Source texts of formatted documents
○ ○ ○ ○ ○ ○ ○

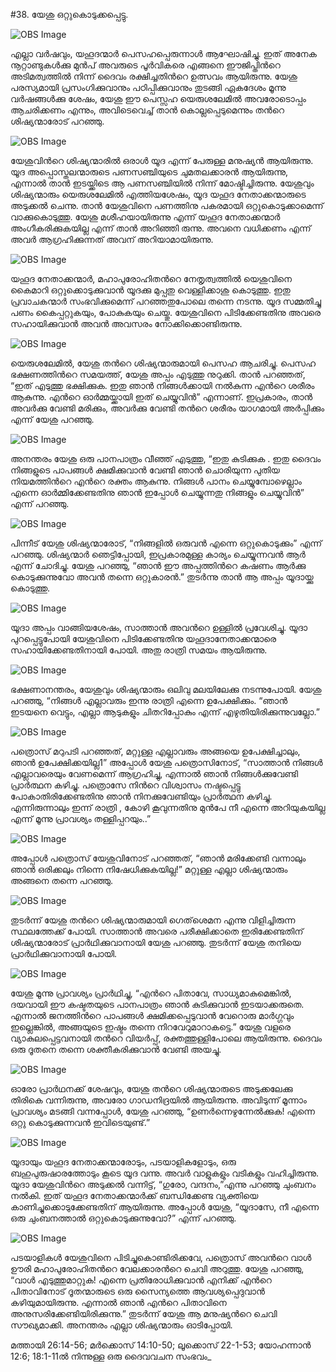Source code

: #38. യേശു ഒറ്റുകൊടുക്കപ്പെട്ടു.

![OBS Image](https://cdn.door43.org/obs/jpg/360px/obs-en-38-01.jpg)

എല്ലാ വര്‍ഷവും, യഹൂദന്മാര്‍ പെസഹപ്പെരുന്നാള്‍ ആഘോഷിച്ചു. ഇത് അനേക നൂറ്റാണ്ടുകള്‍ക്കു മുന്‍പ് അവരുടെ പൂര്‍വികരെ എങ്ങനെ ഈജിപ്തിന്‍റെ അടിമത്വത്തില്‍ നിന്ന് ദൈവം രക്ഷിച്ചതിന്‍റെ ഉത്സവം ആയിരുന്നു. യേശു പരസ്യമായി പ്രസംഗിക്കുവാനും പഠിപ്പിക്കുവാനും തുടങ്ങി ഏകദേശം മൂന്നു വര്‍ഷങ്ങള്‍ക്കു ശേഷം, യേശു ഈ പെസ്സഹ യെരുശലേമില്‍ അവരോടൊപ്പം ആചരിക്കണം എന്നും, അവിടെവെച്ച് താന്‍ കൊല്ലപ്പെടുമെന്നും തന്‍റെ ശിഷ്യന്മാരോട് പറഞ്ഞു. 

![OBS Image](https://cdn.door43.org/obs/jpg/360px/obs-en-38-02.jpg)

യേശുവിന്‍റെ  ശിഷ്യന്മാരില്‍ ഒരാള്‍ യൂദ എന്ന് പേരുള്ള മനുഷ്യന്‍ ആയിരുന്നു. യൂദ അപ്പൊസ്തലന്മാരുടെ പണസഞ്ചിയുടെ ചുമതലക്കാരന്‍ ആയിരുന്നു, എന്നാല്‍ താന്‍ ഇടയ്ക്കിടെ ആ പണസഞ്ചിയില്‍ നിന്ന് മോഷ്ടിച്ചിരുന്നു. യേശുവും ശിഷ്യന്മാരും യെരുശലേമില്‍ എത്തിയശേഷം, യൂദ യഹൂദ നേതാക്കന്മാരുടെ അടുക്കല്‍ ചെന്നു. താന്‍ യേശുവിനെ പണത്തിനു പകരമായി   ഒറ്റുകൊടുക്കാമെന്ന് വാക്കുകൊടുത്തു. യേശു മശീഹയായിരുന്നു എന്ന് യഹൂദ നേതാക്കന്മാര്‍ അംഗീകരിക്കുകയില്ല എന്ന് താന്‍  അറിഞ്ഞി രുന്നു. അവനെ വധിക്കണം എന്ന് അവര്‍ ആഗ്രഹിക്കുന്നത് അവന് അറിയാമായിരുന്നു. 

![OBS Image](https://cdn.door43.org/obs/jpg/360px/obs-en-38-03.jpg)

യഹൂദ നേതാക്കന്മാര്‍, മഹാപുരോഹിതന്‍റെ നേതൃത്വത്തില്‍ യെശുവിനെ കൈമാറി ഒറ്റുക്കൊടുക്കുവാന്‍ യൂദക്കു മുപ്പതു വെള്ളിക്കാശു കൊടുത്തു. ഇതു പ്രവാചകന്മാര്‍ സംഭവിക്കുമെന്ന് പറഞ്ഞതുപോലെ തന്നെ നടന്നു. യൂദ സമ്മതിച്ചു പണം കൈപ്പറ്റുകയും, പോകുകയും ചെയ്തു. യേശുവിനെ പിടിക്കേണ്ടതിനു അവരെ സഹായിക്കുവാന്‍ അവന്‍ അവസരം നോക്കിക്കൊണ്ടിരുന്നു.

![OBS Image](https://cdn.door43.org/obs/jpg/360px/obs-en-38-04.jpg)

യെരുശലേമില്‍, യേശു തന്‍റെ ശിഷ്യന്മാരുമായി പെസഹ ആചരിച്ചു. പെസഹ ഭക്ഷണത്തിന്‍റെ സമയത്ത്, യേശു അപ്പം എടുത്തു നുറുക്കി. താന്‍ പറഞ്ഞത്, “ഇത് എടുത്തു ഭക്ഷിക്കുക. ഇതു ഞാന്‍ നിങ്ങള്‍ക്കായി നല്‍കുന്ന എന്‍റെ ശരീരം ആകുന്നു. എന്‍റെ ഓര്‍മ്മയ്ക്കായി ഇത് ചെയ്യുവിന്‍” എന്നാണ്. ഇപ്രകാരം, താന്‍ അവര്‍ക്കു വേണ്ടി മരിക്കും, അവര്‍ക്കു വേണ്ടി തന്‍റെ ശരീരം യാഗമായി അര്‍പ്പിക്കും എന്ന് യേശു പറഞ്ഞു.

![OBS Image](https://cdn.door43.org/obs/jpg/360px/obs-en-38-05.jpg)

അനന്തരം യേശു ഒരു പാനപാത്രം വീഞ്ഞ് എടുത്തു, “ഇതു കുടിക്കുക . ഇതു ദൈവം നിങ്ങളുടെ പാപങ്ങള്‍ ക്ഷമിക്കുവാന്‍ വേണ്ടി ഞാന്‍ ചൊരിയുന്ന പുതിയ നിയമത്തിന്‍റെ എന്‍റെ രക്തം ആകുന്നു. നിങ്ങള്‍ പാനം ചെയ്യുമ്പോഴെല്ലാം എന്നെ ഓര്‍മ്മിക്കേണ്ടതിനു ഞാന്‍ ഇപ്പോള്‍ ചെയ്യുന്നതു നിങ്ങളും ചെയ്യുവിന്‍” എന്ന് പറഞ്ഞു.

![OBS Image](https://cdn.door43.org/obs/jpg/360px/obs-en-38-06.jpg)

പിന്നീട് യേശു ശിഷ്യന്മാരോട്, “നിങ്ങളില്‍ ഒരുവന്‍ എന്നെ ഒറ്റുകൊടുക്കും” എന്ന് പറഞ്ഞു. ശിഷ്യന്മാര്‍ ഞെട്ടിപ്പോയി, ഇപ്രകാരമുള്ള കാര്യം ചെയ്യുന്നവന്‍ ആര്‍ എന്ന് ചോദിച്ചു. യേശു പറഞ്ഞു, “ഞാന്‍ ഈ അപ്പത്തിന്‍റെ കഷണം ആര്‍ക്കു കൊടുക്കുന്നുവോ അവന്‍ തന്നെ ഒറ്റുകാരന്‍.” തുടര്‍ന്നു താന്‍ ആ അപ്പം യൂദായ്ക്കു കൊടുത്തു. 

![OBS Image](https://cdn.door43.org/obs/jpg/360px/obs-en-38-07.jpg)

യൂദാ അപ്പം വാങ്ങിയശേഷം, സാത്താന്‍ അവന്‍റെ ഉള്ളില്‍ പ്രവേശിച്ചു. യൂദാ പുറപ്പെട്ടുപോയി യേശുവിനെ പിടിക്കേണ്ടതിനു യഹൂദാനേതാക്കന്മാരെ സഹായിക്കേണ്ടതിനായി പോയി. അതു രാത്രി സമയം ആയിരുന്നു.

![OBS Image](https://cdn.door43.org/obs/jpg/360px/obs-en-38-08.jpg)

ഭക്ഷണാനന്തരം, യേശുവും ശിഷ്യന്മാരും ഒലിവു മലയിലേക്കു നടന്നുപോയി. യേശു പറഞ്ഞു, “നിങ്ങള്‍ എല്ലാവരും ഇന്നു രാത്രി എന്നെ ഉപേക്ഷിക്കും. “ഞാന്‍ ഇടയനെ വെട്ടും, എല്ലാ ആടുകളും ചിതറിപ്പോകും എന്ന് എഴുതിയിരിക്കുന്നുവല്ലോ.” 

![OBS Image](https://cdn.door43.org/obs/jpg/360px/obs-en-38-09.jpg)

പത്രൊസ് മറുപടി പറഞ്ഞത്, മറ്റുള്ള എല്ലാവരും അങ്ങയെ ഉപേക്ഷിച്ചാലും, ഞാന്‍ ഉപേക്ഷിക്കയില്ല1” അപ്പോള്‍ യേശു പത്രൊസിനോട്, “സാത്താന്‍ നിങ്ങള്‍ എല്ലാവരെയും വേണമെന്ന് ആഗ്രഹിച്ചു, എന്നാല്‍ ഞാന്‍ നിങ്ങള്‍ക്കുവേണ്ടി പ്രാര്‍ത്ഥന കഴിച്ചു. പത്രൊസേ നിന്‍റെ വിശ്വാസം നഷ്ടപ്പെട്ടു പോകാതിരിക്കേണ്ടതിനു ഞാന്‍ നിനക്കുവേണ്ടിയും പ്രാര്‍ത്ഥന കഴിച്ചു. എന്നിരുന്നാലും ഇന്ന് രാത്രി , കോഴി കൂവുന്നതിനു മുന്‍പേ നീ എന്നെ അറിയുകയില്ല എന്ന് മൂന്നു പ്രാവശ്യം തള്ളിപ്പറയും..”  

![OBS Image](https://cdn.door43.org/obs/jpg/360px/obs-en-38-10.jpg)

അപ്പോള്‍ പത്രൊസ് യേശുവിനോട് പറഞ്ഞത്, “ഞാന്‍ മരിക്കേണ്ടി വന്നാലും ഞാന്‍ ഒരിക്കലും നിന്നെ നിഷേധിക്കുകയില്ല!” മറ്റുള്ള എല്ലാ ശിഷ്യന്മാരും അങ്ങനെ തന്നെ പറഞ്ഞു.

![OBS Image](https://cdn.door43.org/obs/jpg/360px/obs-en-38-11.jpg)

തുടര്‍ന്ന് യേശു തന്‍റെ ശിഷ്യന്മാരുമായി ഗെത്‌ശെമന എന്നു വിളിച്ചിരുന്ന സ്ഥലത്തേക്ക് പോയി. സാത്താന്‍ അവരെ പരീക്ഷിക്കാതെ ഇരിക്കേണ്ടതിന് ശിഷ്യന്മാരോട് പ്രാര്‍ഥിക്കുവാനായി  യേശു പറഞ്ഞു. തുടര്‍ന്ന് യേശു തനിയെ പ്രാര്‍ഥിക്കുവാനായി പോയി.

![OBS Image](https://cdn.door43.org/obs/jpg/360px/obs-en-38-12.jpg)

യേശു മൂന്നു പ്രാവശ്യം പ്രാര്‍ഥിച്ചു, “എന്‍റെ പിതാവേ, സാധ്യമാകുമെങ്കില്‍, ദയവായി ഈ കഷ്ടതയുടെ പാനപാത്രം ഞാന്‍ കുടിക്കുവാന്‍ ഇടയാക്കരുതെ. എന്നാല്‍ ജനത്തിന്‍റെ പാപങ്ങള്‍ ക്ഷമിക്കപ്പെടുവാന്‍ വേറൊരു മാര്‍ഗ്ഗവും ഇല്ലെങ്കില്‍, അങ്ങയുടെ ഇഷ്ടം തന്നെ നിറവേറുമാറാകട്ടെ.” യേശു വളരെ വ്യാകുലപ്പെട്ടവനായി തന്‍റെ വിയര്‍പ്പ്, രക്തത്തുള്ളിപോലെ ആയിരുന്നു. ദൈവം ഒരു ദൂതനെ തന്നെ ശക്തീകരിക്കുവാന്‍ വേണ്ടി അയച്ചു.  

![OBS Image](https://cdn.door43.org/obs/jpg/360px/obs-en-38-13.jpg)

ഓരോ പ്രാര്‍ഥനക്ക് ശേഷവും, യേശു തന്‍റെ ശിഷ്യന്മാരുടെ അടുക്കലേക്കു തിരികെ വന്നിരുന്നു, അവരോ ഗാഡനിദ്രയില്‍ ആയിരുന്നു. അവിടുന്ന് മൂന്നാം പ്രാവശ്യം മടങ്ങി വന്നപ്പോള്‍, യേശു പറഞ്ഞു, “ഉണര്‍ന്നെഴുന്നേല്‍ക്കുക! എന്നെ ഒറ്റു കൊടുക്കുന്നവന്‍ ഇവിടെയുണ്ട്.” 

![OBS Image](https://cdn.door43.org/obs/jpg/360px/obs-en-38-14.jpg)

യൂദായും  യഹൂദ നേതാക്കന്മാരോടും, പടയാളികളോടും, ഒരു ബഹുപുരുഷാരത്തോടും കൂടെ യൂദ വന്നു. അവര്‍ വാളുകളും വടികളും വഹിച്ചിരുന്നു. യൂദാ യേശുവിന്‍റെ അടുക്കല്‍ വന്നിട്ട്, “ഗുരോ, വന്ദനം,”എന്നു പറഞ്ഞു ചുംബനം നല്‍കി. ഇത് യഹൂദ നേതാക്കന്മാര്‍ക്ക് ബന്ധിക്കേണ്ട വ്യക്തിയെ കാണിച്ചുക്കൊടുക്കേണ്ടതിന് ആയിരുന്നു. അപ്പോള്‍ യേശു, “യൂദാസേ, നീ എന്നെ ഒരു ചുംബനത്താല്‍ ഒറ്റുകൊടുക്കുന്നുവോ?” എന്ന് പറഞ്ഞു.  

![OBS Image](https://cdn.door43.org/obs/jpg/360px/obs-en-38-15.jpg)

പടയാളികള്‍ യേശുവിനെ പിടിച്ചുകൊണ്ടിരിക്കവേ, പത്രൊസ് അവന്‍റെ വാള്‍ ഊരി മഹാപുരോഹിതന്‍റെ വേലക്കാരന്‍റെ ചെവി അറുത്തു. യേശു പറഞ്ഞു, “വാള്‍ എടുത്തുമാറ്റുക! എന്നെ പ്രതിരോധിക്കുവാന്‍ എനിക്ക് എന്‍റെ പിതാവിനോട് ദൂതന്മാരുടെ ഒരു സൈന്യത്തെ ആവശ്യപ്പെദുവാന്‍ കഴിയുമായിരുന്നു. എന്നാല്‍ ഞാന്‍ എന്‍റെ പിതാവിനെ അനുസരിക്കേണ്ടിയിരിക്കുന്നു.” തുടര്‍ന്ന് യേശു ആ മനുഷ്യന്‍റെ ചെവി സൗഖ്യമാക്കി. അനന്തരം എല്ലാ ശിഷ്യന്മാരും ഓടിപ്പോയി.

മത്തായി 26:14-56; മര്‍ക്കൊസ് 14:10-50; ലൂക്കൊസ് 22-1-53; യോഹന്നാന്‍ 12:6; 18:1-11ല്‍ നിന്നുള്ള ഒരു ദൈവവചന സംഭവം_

○ ○ ○ ○ ○ ○ ○

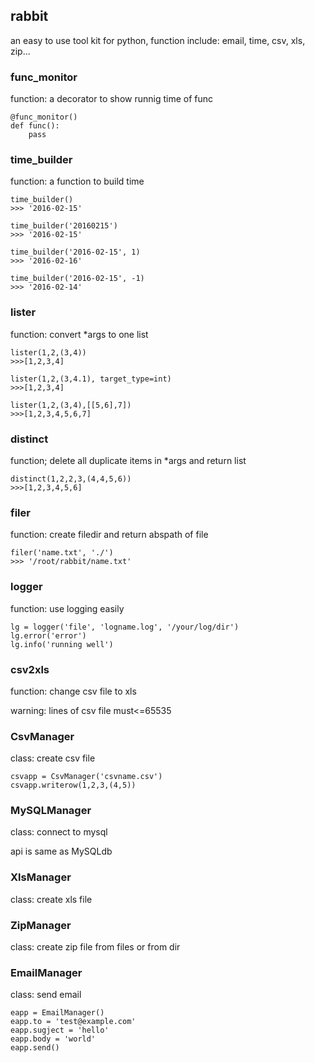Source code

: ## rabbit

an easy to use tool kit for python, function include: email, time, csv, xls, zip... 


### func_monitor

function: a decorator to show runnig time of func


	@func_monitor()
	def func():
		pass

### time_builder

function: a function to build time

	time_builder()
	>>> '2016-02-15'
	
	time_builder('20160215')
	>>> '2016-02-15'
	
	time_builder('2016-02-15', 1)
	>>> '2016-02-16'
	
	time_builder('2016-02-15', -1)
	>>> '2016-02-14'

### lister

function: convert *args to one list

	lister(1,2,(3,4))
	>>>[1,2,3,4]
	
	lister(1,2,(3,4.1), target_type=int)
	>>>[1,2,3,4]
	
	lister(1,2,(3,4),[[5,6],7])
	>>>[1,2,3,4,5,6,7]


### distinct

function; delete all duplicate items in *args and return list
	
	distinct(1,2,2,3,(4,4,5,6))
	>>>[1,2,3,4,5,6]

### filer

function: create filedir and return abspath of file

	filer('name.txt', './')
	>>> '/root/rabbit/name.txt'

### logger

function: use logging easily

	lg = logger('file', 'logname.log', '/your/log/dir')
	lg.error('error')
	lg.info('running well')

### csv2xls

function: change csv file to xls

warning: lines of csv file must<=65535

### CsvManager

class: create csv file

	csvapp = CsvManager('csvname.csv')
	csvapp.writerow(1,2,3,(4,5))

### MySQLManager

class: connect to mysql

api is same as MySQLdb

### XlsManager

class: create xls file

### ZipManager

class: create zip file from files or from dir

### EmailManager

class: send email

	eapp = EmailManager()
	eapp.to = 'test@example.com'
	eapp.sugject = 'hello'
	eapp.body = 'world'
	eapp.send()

○ ○ ○ ○ ○ ○ ○

== THE TASK ==
Filter the records above and return every line that holds the word "csvapp".

== ANSWER SECTION ==
	csvapp = CsvManager('csvname.csv')
	csvapp.writerow(1,2,3,(4,5))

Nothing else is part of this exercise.